_Exercise_.
Say how many lines in the records hold the word "Modal", and give nothing but that number.

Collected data
⁂

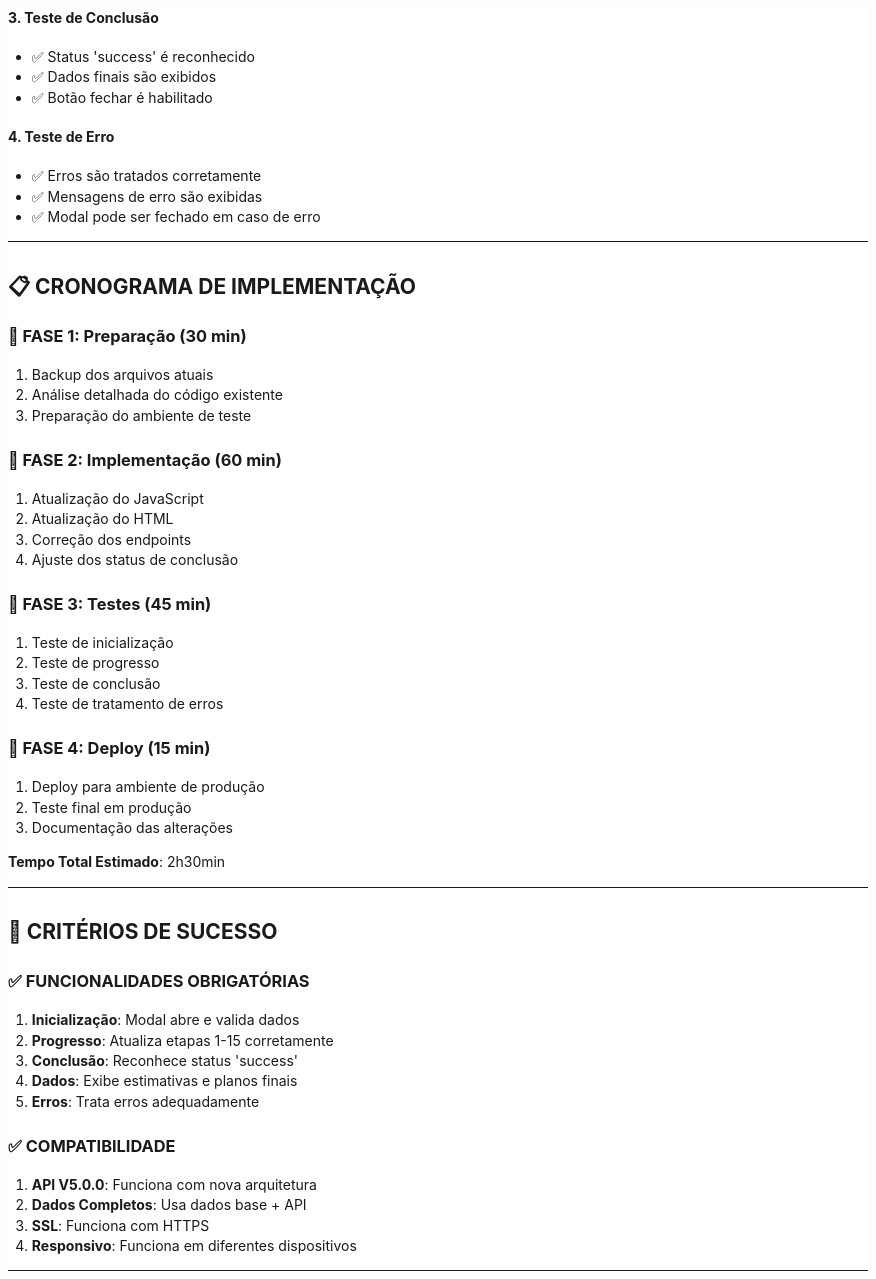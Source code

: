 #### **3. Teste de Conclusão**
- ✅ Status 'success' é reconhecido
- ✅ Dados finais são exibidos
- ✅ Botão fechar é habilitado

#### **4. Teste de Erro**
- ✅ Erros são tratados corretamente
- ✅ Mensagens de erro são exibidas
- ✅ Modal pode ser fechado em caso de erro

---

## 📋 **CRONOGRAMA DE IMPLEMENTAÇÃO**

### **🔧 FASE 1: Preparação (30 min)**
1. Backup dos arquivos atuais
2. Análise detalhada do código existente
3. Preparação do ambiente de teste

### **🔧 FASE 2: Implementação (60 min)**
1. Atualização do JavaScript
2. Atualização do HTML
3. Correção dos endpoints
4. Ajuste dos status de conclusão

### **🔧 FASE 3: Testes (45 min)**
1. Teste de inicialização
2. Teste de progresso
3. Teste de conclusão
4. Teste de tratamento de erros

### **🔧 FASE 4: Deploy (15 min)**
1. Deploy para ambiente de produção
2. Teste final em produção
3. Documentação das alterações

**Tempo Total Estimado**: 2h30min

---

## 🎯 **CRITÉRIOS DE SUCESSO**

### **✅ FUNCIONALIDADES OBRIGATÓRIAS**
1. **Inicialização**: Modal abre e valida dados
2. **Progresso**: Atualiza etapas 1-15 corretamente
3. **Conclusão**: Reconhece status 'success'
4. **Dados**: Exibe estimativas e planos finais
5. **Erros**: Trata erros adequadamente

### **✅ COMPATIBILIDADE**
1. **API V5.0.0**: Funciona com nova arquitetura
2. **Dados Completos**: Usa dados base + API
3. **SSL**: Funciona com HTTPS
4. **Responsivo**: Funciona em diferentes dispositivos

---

⁂

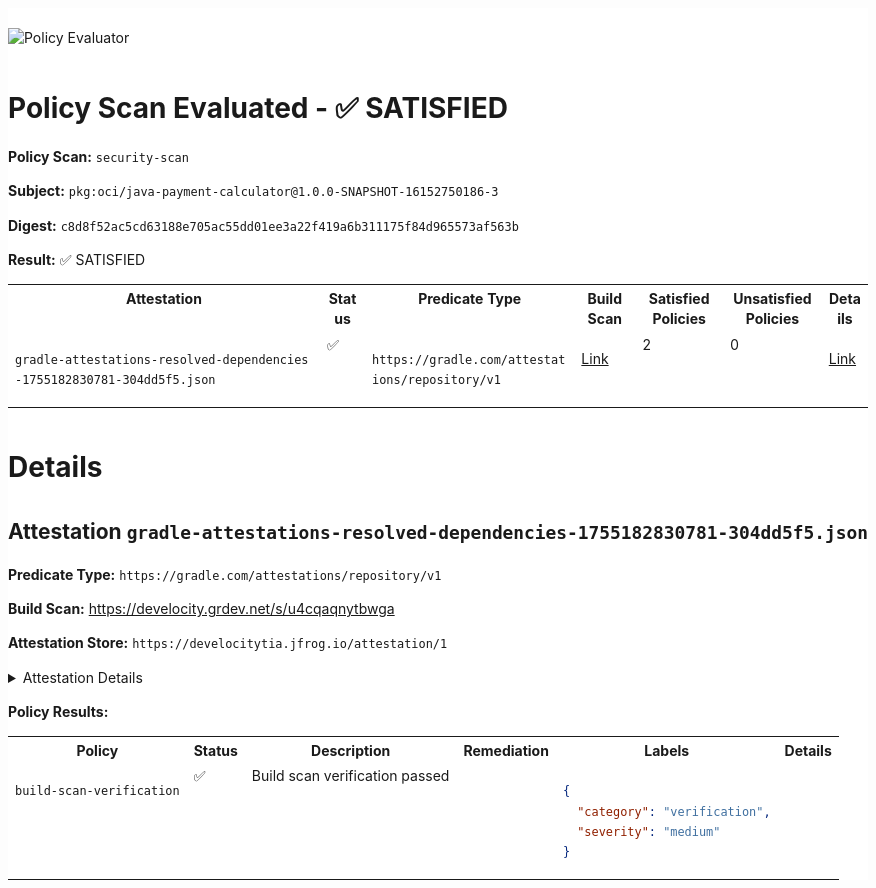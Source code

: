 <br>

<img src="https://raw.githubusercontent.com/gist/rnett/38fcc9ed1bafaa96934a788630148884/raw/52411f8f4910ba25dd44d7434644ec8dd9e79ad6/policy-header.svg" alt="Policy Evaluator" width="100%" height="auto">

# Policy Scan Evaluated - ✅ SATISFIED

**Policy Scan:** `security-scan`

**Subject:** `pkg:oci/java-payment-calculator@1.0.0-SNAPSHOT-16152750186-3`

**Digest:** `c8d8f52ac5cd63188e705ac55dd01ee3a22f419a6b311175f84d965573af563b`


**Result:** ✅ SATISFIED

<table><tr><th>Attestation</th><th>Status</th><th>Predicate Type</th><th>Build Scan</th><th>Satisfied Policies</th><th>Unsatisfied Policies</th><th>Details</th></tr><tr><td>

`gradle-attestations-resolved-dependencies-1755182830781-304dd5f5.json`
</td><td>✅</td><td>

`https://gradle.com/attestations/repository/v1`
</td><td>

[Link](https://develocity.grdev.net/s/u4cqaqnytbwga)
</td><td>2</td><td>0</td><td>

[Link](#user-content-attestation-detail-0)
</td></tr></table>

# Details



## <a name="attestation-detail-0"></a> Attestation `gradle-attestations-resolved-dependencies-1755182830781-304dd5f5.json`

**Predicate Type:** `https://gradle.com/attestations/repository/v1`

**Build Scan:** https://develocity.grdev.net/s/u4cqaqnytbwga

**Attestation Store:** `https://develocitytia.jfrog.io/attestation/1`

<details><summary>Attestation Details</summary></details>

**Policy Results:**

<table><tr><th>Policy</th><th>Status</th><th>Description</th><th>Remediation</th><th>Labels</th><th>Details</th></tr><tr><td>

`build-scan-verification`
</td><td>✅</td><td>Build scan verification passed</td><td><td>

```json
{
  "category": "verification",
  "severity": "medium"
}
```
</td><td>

⁂

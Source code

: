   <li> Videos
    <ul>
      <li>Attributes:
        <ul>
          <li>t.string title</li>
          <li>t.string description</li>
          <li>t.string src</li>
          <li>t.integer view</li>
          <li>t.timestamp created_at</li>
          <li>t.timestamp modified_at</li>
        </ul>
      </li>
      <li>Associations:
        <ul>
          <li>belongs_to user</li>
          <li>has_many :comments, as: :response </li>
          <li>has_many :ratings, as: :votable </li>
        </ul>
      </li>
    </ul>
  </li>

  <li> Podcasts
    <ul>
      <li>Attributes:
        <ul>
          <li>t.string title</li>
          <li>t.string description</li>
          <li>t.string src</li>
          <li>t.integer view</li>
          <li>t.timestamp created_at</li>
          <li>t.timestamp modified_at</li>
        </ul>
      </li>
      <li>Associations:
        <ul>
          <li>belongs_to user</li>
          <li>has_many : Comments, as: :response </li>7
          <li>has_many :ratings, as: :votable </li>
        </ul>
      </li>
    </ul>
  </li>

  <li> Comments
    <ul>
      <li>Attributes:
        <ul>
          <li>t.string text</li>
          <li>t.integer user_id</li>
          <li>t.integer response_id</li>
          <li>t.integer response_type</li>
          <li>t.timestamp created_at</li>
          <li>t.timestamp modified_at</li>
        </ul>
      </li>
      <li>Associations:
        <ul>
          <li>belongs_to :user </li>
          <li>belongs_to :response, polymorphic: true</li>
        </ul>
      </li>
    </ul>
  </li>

⁂

_Exercise response_.
2